Would you restate every entry below word for word? Leave out the pictures.
[Extracted material — start]
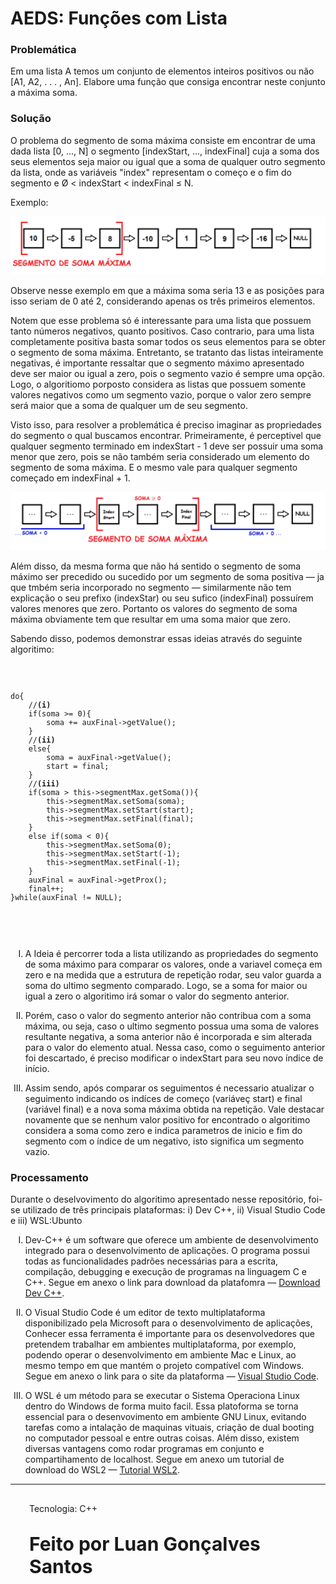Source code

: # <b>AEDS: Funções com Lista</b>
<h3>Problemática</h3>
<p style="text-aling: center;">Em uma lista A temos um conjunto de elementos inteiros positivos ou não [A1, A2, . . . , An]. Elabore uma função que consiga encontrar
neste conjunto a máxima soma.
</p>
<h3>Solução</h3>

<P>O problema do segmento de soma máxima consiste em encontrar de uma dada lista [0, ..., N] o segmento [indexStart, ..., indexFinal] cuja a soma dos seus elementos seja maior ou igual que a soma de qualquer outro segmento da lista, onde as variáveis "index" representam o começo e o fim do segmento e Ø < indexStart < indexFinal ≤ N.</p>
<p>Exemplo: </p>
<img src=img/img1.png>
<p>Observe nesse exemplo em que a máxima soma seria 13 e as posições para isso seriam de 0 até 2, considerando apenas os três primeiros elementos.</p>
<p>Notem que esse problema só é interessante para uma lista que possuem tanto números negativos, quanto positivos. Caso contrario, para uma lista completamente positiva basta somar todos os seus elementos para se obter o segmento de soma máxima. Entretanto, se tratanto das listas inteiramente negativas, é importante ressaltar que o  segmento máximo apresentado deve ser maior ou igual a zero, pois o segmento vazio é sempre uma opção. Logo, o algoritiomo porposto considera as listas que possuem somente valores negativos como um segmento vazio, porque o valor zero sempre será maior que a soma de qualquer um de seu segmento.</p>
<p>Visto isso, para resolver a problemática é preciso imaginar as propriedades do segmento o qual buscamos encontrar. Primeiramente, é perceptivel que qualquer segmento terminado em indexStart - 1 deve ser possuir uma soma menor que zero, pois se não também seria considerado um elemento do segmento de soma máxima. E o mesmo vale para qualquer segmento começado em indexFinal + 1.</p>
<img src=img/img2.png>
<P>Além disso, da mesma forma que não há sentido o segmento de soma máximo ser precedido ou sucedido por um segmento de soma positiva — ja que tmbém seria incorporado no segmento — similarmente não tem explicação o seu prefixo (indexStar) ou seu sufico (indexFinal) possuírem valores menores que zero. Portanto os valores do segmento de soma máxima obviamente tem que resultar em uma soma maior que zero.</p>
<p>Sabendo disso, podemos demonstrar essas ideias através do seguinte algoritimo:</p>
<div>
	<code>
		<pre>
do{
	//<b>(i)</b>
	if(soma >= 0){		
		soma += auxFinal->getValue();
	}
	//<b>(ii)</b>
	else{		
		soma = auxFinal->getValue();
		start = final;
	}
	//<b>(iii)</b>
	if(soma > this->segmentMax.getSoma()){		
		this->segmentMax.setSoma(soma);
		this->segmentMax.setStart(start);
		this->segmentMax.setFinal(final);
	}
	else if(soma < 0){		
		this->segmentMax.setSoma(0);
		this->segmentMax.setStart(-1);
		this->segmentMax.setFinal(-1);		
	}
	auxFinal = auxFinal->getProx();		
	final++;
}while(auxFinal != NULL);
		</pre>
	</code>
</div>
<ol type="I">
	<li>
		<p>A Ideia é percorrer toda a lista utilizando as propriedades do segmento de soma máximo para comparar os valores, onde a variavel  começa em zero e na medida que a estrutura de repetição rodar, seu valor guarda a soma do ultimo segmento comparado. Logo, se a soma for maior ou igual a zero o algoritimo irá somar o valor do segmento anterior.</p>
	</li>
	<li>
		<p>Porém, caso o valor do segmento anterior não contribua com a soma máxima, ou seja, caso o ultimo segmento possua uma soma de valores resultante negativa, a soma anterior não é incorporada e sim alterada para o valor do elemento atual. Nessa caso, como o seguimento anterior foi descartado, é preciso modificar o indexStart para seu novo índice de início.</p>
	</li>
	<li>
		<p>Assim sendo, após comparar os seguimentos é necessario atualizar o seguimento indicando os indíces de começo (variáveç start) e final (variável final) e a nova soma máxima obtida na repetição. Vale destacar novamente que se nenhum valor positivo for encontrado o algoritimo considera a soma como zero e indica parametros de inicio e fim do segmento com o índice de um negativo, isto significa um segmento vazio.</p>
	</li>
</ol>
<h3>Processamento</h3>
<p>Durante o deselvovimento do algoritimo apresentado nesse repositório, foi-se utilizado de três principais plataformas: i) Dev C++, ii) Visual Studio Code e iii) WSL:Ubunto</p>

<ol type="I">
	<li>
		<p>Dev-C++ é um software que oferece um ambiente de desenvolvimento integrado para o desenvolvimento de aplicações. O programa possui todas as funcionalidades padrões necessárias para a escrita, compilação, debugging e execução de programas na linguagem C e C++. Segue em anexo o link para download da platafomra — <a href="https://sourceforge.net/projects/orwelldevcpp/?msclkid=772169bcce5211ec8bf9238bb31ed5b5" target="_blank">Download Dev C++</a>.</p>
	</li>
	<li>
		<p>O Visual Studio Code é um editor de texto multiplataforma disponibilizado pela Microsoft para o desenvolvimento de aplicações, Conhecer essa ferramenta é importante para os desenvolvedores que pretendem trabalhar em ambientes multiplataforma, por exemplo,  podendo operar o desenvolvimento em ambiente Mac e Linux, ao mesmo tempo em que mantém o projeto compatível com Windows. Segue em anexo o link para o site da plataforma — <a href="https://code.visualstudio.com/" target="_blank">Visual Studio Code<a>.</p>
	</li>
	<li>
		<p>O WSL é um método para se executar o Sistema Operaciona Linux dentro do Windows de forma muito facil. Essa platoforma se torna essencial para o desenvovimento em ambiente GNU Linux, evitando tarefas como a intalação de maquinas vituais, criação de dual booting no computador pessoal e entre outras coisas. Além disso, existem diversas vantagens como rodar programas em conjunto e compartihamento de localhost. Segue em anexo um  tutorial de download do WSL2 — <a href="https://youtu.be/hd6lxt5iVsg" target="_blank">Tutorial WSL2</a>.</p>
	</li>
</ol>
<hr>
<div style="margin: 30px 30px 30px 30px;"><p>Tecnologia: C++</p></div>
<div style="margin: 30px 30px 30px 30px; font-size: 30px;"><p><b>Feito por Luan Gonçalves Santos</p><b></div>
[Extracted material — finish]
### Exercise answer
Source code

: # <b>AEDS: Funções com Lista</b>
<h3>Problemática</h3>
<p style="text-aling: center;">Em uma lista A temos um conjunto de elementos inteiros positivos ou não [A1, A2, . . . , An]. Elabore uma função que consiga encontrar
neste conjunto a máxima soma.
</p>
<h3>Solução</h3>

<P>O problema do segmento de soma máxima consiste em encontrar de uma dada lista [0, ..., N] o segmento [indexStart, ..., indexFinal] cuja a soma dos seus elementos seja maior ou igual que a soma de qualquer outro segmento da lista, onde as variáveis "index" representam o começo e o fim do segmento e Ø < indexStart < indexFinal ≤ N.</p>
<p>Exemplo: </p>
<img src=img/img1.png>
<p>Observe nesse exemplo em que a máxima soma seria 13 e as posições para isso seriam de 0 até 2, considerando apenas os três primeiros elementos.</p>
<p>Notem que esse problema só é interessante para uma lista que possuem tanto números negativos, quanto positivos. Caso contrario, para uma lista completamente positiva basta somar todos os seus elementos para se obter o segmento de soma máxima. Entretanto, se tratanto das listas inteiramente negativas, é importante ressaltar que o  segmento máximo apresentado deve ser maior ou igual a zero, pois o segmento vazio é sempre uma opção. Logo, o algoritiomo porposto considera as listas que possuem somente valores negativos como um segmento vazio, porque o valor zero sempre será maior que a soma de qualquer um de seu segmento.</p>
<p>Visto isso, para resolver a problemática é preciso imaginar as propriedades do segmento o qual buscamos encontrar. Primeiramente, é perceptivel que qualquer segmento terminado em indexStart - 1 deve ser possuir uma soma menor que zero, pois se não também seria considerado um elemento do segmento de soma máxima. E o mesmo vale para qualquer segmento começado em indexFinal + 1.</p>
<img src=img/img2.png>
<P>Além disso, da mesma forma que não há sentido o segmento de soma máximo ser precedido ou sucedido por um segmento de soma positiva — ja que tmbém seria incorporado no segmento — similarmente não tem explicação o seu prefixo (indexStar) ou seu sufico (indexFinal) possuírem valores menores que zero. Portanto os valores do segmento de soma máxima obviamente tem que resultar em uma soma maior que zero.</p>
<p>Sabendo disso, podemos demonstrar essas ideias através do seguinte algoritimo:</p>
<div>
	<code>
		<pre>
do{
	//<b>(i)</b>
	if(soma >= 0){		
		soma += auxFinal->getValue();
	}
	//<b>(ii)</b>
	else{		
		soma = auxFinal->getValue();
		start = final;
	}
	//<b>(iii)</b>
	if(soma > this->segmentMax.getSoma()){		
		this->segmentMax.setSoma(soma);
		this->segmentMax.setStart(start);
		this->segmentMax.setFinal(final);
	}
	else if(soma < 0){		
		this->segmentMax.setSoma(0);
		this->segmentMax.setStart(-1);
		this->segmentMax.setFinal(-1);		
	}
	auxFinal = auxFinal->getProx();		
	final++;
}while(auxFinal != NULL);
		</pre>
	</code>
</div>
<ol type="I">
	<li>
		<p>A Ideia é percorrer toda a lista utilizando as propriedades do segmento de soma máximo para comparar os valores, onde a variavel  começa em zero e na medida que a estrutura de repetição rodar, seu valor guarda a soma do ultimo segmento comparado. Logo, se a soma for maior ou igual a zero o algoritimo irá somar o valor do segmento anterior.</p>
	</li>
	<li>
		<p>Porém, caso o valor do segmento anterior não contribua com a soma máxima, ou seja, caso o ultimo segmento possua uma soma de valores resultante negativa, a soma anterior não é incorporada e sim alterada para o valor do elemento atual. Nessa caso, como o seguimento anterior foi descartado, é preciso modificar o indexStart para seu novo índice de início.</p>
	</li>
	<li>
		<p>Assim sendo, após comparar os seguimentos é necessario atualizar o seguimento indicando os indíces de começo (variáveç start) e final (variável final) e a nova soma máxima obtida na repetição. Vale destacar novamente que se nenhum valor positivo for encontrado o algoritimo considera a soma como zero e indica parametros de inicio e fim do segmento com o índice de um negativo, isto significa um segmento vazio.</p>
	</li>
</ol>
<h3>Processamento</h3>
<p>Durante o deselvovimento do algoritimo apresentado nesse repositório, foi-se utilizado de três principais plataformas: i) Dev C++, ii) Visual Studio Code e iii) WSL:Ubunto</p>

<ol type="I">
	<li>
		<p>Dev-C++ é um software que oferece um ambiente de desenvolvimento integrado para o desenvolvimento de aplicações. O programa possui todas as funcionalidades padrões necessárias para a escrita, compilação, debugging e execução de programas na linguagem C e C++. Segue em anexo o link para download da platafomra — <a href="https://sourceforge.net/projects/orwelldevcpp/?msclkid=772169bcce5211ec8bf9238bb31ed5b5" target="_blank">Download Dev C++</a>.</p>
	</li>
	<li>
		<p>O Visual Studio Code é um editor de texto multiplataforma disponibilizado pela Microsoft para o desenvolvimento de aplicações, Conhecer essa ferramenta é importante para os desenvolvedores que pretendem trabalhar em ambientes multiplataforma, por exemplo,  podendo operar o desenvolvimento em ambiente Mac e Linux, ao mesmo tempo em que mantém o projeto compatível com Windows. Segue em anexo o link para o site da plataforma — <a href="https://code.visualstudio.com/" target="_blank">Visual Studio Code<a>.</p>
	</li>
	<li>
		<p>O WSL é um método para se executar o Sistema Operaciona Linux dentro do Windows de forma muito facil. Essa platoforma se torna essencial para o desenvovimento em ambiente GNU Linux, evitando tarefas como a intalação de maquinas vituais, criação de dual booting no computador pessoal e entre outras coisas. Além disso, existem diversas vantagens como rodar programas em conjunto e compartihamento de localhost. Segue em anexo um  tutorial de download do WSL2 — <a href="https://youtu.be/hd6lxt5iVsg" target="_blank">Tutorial WSL2</a>.</p>
	</li>
</ol>
<hr>
<div style="margin: 30px 30px 30px 30px;"><p>Tecnologia: C++</p></div>
<div style="margin: 30px 30px 30px 30px; font-size: 30px;"><p><b>Feito por Luan Gonçalves Santos</p><b></div>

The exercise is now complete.